Error while initializing PAPI (workaround documentation)

I was experiencing an issue with running Papi in TVM. Whenever I tried to initialize it, I got the error:

File "/home/perry/phd/tvm-power-profile/tvm/src/runtime/contrib/papi/papi.cc", line 131
TVMError: Check failed: PAPI_library_init(((((7)<<24) | ((0)<<16) | ((0)<<8) | (0)) & 0xffff0000)) == ((((7)<<24) | ((0)<<16) | ((0)<<8) | (0)) & 0xffff0000) (-1 vs. 117440512) : Error while initializing PAPI

However, I have v6.0 of PAPI installed.

I verified this by compiling and running this C++ program:

// Import and initalize the PAPI library
// g++ -std=c++11 -o papi_test papi_test.cpp -lpapi
#include <cmath>
#include <cstdio>
#include <cstdlib>
#include <cstring>
#include <fstream>
#include <iostream>
#include <papi.h>
#include <string>
#include <vector>

using namespace std;

#define NUM_EVENTS 2
#define NUM_RUNS 10

int main(int argc, char *argv[]) {
  // Initialize the PAPI library
  int retval = PAPI_library_init(PAPI_VER_CURRENT);
  if (retval != PAPI_VER_CURRENT) {
    cout << "PAPI library init error!" << endl;
    exit(1);
  }
  cout << PAPI_VER_CURRENT << endl;
}

This confirmed that I was running v6.0, since I printed 100663296 rather than 117440512. I tried clearing my build directory of TVM and compiling again from scratch. The cmake process confirmed that it had found PAPI v6.0.

However, the error happened again. My workaround is to edit the line of papi.cc in TVM, so that v6.0 is hardcoded:

CHECK_EQ(PAPI_library_init(100663296), 100663296)
          << "Error while initializing PAPI";

This could be an issue with a partially broken PAPI install on my machine, but all of the libraries and headers appear to be the right version. I have my work around, so I’m just documenting this for anyone else searching for the error.

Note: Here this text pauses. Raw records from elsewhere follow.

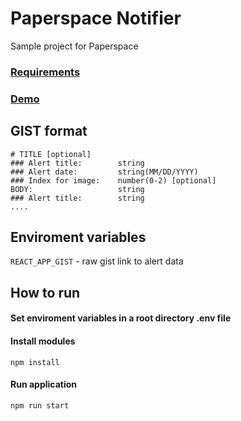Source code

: # Paperspace Notifier
Sample project for Paperspace

### [Requirements](https://gist.github.com/curtis-ps/ed970aee7bc5b0b37a035960ce10b9eb)

### [Demo](https://ps-notifier.now.sh/)

## GIST format 
```
# TITLE [optional]
### Alert title:        string
### Alert date:         string(MM/DD/YYYY)
### Index for image:    number(0-2) [optional]
BODY:                   string
### Alert title:        string
....
```

## Enviroment variables
`REACT_APP_GIST` - raw gist link to alert data

## How to run

#### Set enviroment variables in a root directory .env file 

#### Install modules
`npm install`

#### Run application
`npm run start`
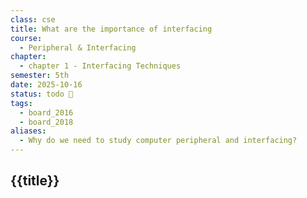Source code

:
 ```yaml
---
class: cse
title: What are the importance of interfacing
course:
  - Peripheral & Interfacing
chapter:
  - chapter 1 - Interfacing Techniques
semester: 5th
date: 2025-10-16
status: todo 🔖
tags:
  - board_2016
  - board_2018
aliases:
  - Why do we need to study computer peripheral and interfacing?
---
```


## {{title}}
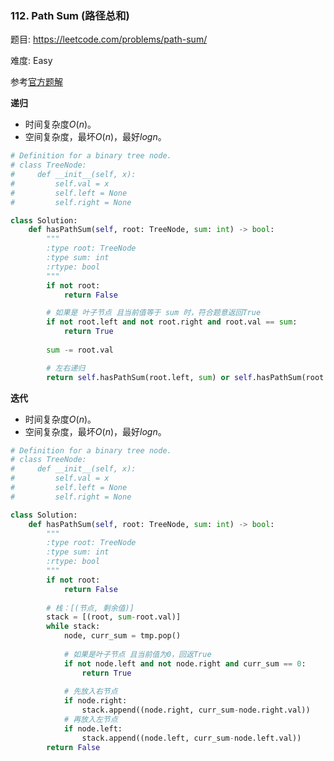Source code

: ### 112. Path Sum (路径总和)

题目:
<https://leetcode.com/problems/path-sum/>


难度:   Easy


参考[官方题解](https://leetcode-cn.com/problems/path-sum/solution/lu-jing-zong-he-by-leetcode/)


**递归**

- 时间复杂度$O(n)$。
- 空间复杂度，最坏$O(n)$，最好$logn$。

```python
# Definition for a binary tree node.
# class TreeNode:
#     def __init__(self, x):
#         self.val = x
#         self.left = None
#         self.right = None

class Solution:
    def hasPathSum(self, root: TreeNode, sum: int) -> bool:
        """
        :type root: TreeNode
        :type sum: int
        :rtype: bool
        """
        if not root:
            return False

        # 如果是 叶子节点 且当前值等于 sum 时，符合题意返回True
        if not root.left and not root.right and root.val == sum:
            return True
        
        sum -= root.val

        # 左右递归
        return self.hasPathSum(root.left, sum) or self.hasPathSum(root.right, sum)
```

**迭代**

- 时间复杂度$O(n)$。
- 空间复杂度，最坏$O(n)$，最好$logn$。

```python
# Definition for a binary tree node.
# class TreeNode:
#     def __init__(self, x):
#         self.val = x
#         self.left = None
#         self.right = None

class Solution:
    def hasPathSum(self, root: TreeNode, sum: int) -> bool:
        """
        :type root: TreeNode
        :type sum: int
        :rtype: bool
        """
        if not root:
            return False
        
        # 栈：[(节点, 剩余值)]
        stack = [(root, sum-root.val)]
        while stack:
            node, curr_sum = tmp.pop()
            
            # 如果是叶子节点 且当前值为0，回返True
            if not node.left and not node.right and curr_sum == 0:  
                return True
            
            # 先放入右节点
            if node.right:
                stack.append((node.right, curr_sum-node.right.val))
            # 再放入左节点
            if node.left:
                stack.append((node.left, curr_sum-node.left.val))
        return False
```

As I understand it, PAPI_VER_CURRENT is defined in papi.h, and there is only one version of that on my system according to $ locate papi.h.

I was ultimately unable to run CUDA counters with this setup.

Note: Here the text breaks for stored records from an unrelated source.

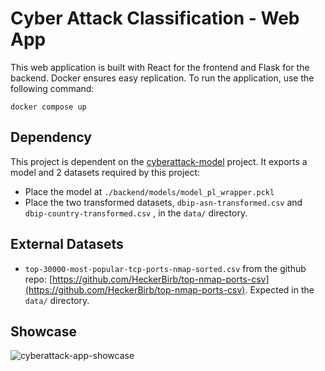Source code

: # Cyber Attack Classification - Web App

This web application is built with React for the frontend and Flask for the backend. Docker ensures easy replication. To run the application, use the following command:

```
docker compose up
```

## Dependency

This project is dependent on the [cyberattack-model](https://github.com/dominicbraam/cyberattack-model) project. It exports a model and 2 datasets required by this project:

- Place the model at `./backend/models/model_pl_wrapper.pckl`
- Place the two transformed datasets, `dbip-asn-transformed.csv` and `dbip-country-transformed.csv` , in the `data/` directory.

## External Datasets

- `top-30000-most-popular-tcp-ports-nmap-sorted.csv` from the github repo: [https://github.com/HeckerBirb/top-nmap-ports-csv](https://github.com/HeckerBirb/top-nmap-ports-csv). Expected in the `data/` directory.

## Showcase

![cyberattack-app-showcase](https://github.com/user-attachments/assets/1c1b71c8-2447-4b03-8942-6bf50355c7a1)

I moved to a Docker container, with permissive access to hardware counters. For some reason, in this setup, the recommended PAPI version papi-6-0-0-1-t was unable to build with support for my system, so I have tried papi-7-0-1-t.

This works, but on the TVM side when I try to profile I get the error:

  File "/tvm/src/target/opt/build_cuda_on.cc", line 147
TVMError: 
---------------------------------------------------------------
An error occurred during the execution of TVM.
For more information, please see: https://tvm.apache.org/docs/errors.html
---------------------------------------------------------------
  Check failed: (calling_conv == CallingConv::kDeviceKernelLaunch) is false: CodeGenCUDA: expect calling_conv equals CallingConv::kDeviceKernelLaunch

If I insert a basic print statement at the line in the file in question, I get the output:

2
2
2
2
2
1

As the value of calling_conv on each invocation before the crash.

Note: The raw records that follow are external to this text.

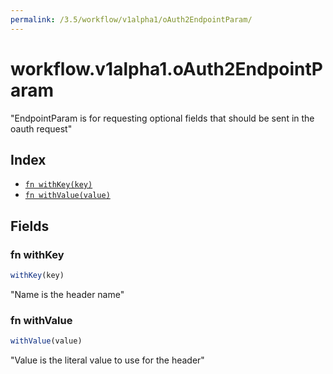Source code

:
 ```yaml
---
permalink: /3.5/workflow/v1alpha1/oAuth2EndpointParam/
---
```


# workflow.v1alpha1.oAuth2EndpointParam

"EndpointParam is for requesting optional fields that should be sent in the oauth request"

## Index

* [`fn withKey(key)`](#fn-withkey)
* [`fn withValue(value)`](#fn-withvalue)

## Fields

### fn withKey

```ts
withKey(key)
```

"Name is the header name"

### fn withValue

```ts
withValue(value)
```

"Value is the literal value to use for the header"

My profiling code is this:

import tvm
from tvm import relay
from tvm.relay.testing import mlp
from tvm.runtime import profiler_vm
import numpy as np

# target = "llvm"
# target_host = "llvm"
# dev = tvm.cpu()

target = "cuda"
target_host = "llvm"
dev = tvm.cuda(0)

mod, params = mlp.get_workload(1)

exe = relay.vm.compile(mod, target, target_host=target, params=params)


data = tvm.nd.array(np.random.rand(1, 1, 28, 28).astype("float32"), device=dev)
vm = profiler_vm.VirtualMachineProfiler(exe, dev)
report = vm.profile(
    data,
    func_name="main",
    collectors=[
        tvm.runtime.profiling.PAPIMetricCollector(
            {dev: ["nvml:::NVIDIA_GeForce_RTX_3090:device_1:power"]}
        )
    ],
)

print(report)

I’m going to try running on a different host, since although in a container I was able to bypass some issues of the host, since we’re dealing with stuff close to the kernel I might be hitting some of the same issues.